E d’altronde, come pubblichiamo stamani su Energia Oltre, uno studio di Rystad Energy dice che la tassonomia Ue porterà a nuovi progetti nucleari e gas più costosi e quindi (anche) economicamente impraticabili. “Nonostante le ambizioni della tassonomia, i paesi europei dovrebbero dare la priorità alla sicurezza energetica a breve termine. A lungo termine, tuttavia, prevediamo che le energie rinnovabili e lo stoccaggio diventino la base del sistema energetico europeo”, ha affermato Lars Nitter Havro, analista senior della società di consulenza.

Tradotto: nucleare e gas possono anche servire per tamponare l’emergenza del momento ma all’orizzonte c’è altro. “In particolare, per i trasporti e il consumo di energia delle famiglie, esistono valide alternative verdi che dipendono molto meno dal petrolio”, ha detto in proposito la Bce.

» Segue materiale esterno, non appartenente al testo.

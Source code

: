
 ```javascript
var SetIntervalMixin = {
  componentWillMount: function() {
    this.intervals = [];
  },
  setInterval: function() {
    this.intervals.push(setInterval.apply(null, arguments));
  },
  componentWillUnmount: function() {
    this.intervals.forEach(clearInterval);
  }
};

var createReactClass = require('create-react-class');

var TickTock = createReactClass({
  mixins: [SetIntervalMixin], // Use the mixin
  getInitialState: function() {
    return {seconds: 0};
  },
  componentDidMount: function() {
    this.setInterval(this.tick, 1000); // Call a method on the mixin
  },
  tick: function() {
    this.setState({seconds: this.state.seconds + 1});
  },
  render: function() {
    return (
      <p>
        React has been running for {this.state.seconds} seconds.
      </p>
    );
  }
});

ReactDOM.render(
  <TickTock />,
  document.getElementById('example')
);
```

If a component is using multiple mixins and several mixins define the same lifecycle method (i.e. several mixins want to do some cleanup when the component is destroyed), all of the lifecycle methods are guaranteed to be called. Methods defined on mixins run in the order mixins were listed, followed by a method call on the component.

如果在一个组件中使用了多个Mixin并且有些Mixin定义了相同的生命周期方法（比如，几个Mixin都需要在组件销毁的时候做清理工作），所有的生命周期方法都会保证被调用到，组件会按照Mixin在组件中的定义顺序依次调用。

L’IMPEGNO DEGLI STATI MEMBRI

Ovviamente, l’impegno a concretizzare questa svolta dovrà passare anche dagli Stati membri oltre che dalla strategia comunitaria. Ma anche su questo fronte, al netto delle difficoltà istituzionali dei governi occidentali, c’è da essere moderatamente ottimisti.

Nel caso Italia, le cifre diffuse dal Mef venerdì scorso parlano chiaro. Crescita congiunturale del PIL pari all’1,0 per cento e aumento del 4,6 per cento rispetto al corrispondente periodo del 2021. La crescita annuale acquisita (ovvero l’evoluzione che si registrerebbe se il PIL restasse invariato nella seconda metà dell’anno) è pari al 3,4 per cento – superiore al 3,1 per cento previsto nel DEF, ha comunicato il Ministero. Tutto ciò, “in un contesto di grande difficoltà”.

Contesto nel quale ormai abbiamo imparato a vivere, a conoscerne le componenti con cui andare avanti e concretizzare il non catastrofismo confermato anche dalle prospettive della Banca centrale europea.